§ Work to be completed: Scan the records beneath this line for the line holding "mySave.sta -o myDecompressedSaveFile.dec" and the line holding "Switch: -D (--Debug)", then transcribe exactly those two and all lines between.

§ Information given:
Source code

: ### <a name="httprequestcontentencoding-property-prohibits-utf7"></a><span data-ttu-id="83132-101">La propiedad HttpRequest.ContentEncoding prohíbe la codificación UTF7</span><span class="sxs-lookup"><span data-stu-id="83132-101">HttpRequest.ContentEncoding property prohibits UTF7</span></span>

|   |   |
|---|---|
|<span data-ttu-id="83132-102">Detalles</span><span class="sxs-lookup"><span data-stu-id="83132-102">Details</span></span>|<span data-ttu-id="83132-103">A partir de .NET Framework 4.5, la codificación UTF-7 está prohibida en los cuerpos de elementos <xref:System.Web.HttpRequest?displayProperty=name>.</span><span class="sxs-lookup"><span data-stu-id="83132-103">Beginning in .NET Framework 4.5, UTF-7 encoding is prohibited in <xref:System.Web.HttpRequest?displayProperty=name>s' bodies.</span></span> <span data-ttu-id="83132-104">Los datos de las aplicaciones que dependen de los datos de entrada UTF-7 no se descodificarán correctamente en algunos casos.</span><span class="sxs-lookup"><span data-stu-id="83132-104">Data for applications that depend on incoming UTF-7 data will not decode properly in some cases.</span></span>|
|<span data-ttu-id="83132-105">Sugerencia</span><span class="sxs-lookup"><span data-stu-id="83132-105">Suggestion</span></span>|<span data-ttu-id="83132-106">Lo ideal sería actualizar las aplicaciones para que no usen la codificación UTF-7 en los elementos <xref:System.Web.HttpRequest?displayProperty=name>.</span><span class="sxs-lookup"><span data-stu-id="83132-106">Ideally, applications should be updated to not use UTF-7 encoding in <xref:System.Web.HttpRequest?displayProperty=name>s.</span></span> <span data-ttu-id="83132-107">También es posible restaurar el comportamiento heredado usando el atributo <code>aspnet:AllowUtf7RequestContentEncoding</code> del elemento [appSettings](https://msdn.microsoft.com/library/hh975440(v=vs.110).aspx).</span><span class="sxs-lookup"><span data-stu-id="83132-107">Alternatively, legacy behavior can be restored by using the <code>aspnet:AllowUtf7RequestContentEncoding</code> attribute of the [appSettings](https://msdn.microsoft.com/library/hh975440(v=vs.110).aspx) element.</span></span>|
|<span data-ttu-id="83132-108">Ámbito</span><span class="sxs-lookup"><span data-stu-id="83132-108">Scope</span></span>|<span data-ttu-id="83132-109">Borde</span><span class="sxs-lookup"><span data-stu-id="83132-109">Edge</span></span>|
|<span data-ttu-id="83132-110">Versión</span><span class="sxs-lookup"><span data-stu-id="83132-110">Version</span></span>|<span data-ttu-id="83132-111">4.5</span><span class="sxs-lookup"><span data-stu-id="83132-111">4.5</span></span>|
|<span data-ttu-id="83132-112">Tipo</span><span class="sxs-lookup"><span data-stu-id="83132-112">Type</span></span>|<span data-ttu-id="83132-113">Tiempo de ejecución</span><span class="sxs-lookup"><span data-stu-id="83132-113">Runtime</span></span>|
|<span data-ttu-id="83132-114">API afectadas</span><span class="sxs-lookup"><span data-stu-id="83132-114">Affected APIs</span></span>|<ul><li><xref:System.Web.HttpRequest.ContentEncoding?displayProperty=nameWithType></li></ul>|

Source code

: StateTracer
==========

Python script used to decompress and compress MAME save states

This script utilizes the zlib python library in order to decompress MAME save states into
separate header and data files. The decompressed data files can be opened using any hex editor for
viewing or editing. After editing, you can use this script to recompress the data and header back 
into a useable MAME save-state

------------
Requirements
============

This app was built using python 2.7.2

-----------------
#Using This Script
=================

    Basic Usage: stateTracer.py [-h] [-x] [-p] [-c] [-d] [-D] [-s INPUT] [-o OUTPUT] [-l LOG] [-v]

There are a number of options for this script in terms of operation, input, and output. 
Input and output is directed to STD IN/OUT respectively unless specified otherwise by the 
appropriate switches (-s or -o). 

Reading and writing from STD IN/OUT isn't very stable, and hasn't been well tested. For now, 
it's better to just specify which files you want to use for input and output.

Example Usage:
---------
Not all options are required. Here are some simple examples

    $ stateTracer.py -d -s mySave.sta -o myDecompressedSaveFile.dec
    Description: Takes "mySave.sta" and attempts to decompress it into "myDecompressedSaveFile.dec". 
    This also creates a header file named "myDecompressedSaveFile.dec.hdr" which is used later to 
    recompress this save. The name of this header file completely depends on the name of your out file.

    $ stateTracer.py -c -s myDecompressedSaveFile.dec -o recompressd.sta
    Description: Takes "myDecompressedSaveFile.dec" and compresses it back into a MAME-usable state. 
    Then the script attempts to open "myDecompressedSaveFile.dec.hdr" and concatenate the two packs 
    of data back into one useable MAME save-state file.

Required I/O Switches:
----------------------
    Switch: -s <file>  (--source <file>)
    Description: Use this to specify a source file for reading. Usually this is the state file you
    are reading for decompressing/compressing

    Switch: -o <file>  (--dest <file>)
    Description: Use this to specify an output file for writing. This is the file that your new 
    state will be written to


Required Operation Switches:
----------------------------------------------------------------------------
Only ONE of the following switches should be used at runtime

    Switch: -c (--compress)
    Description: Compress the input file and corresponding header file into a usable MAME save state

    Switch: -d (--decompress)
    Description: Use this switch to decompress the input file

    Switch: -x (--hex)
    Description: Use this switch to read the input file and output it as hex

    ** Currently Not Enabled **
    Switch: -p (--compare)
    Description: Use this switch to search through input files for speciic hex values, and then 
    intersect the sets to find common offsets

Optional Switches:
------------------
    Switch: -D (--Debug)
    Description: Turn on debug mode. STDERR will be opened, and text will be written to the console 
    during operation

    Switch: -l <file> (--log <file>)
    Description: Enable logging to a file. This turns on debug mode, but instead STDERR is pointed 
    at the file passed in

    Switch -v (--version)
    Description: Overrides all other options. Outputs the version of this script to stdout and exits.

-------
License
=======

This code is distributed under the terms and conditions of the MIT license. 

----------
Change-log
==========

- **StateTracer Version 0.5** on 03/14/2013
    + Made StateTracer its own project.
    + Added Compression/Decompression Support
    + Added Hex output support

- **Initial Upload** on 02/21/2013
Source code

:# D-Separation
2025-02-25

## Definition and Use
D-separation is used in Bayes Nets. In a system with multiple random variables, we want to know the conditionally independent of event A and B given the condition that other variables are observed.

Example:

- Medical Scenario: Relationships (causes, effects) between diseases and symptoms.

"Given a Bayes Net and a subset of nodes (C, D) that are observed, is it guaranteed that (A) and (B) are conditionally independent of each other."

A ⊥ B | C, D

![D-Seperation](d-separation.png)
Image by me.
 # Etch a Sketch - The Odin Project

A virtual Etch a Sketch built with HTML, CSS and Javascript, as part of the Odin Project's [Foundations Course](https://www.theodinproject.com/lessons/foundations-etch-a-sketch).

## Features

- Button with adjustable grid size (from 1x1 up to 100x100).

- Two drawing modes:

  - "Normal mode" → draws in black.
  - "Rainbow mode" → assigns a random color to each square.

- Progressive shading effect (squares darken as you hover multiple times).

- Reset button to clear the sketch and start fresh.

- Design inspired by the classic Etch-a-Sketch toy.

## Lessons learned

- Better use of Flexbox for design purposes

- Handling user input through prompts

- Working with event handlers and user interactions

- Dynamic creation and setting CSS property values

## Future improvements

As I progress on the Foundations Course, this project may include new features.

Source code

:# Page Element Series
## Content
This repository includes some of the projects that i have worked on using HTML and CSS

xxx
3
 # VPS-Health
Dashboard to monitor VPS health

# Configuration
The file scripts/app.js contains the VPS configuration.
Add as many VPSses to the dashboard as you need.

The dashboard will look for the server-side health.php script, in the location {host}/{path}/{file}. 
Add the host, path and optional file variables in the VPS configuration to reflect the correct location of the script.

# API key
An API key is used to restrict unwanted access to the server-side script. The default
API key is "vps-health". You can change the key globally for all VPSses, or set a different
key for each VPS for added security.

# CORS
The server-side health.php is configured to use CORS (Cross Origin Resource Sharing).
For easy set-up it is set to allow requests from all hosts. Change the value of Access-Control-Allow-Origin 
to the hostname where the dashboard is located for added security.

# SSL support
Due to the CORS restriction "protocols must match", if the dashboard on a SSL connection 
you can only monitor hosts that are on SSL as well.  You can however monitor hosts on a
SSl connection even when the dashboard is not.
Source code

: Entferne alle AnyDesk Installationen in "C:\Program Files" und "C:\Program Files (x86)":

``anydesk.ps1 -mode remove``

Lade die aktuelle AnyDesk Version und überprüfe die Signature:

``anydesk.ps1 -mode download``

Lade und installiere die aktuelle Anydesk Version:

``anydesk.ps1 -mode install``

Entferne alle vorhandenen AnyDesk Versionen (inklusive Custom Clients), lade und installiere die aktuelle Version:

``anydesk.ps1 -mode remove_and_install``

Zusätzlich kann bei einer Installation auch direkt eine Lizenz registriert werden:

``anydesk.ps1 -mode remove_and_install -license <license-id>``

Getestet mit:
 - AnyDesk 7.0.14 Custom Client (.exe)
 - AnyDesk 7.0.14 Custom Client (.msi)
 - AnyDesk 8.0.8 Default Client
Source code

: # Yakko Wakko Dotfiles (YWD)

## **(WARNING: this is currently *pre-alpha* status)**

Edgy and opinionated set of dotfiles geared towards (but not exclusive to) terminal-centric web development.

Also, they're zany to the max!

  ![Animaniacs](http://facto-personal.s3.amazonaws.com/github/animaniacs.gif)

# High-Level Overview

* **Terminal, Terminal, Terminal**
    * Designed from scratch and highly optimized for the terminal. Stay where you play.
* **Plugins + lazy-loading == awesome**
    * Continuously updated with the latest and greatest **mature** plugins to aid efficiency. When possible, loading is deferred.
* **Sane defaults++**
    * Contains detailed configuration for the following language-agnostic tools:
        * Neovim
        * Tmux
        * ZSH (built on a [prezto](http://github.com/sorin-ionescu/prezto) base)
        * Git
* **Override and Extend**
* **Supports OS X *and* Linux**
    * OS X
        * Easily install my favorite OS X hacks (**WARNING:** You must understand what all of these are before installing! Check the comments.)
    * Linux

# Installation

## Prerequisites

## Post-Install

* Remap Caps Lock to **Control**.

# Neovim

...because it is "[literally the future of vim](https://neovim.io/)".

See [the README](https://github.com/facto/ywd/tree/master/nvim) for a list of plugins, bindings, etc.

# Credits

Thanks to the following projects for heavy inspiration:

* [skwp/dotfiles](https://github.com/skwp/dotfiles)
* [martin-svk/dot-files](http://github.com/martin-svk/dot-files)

§ Final answer:
    $ stateTracer.py -d -s mySave.sta -o myDecompressedSaveFile.dec
    Description: Takes "mySave.sta" and attempts to decompress it into "myDecompressedSaveFile.dec". 
    This also creates a header file named "myDecompressedSaveFile.dec.hdr" which is used later to 
    recompress this save. The name of this header file completely depends on the name of your out file.

    $ stateTracer.py -c -s myDecompressedSaveFile.dec -o recompressd.sta
    Description: Takes "myDecompressedSaveFile.dec" and compresses it back into a MAME-usable state. 
    Then the script attempts to open "myDecompressedSaveFile.dec.hdr" and concatenate the two packs 
    of data back into one useable MAME save-state file.

Required I/O Switches:
----------------------
    Switch: -s <file>  (--source <file>)
    Description: Use this to specify a source file for reading. Usually this is the state file you
    are reading for decompressing/compressing

    Switch: -o <file>  (--dest <file>)
    Description: Use this to specify an output file for writing. This is the file that your new 
    state will be written to


Required Operation Switches:
----------------------------------------------------------------------------
Only ONE of the following switches should be used at runtime

    Switch: -c (--compress)
    Description: Compress the input file and corresponding header file into a usable MAME save state

    Switch: -d (--decompress)
    Description: Use this switch to decompress the input file

    Switch: -x (--hex)
    Description: Use this switch to read the input file and output it as hex

    ** Currently Not Enabled **
    Switch: -p (--compare)
    Description: Use this switch to search through input files for speciic hex values, and then 
    intersect the sets to find common offsets

Optional Switches:
------------------
    Switch: -D (--Debug)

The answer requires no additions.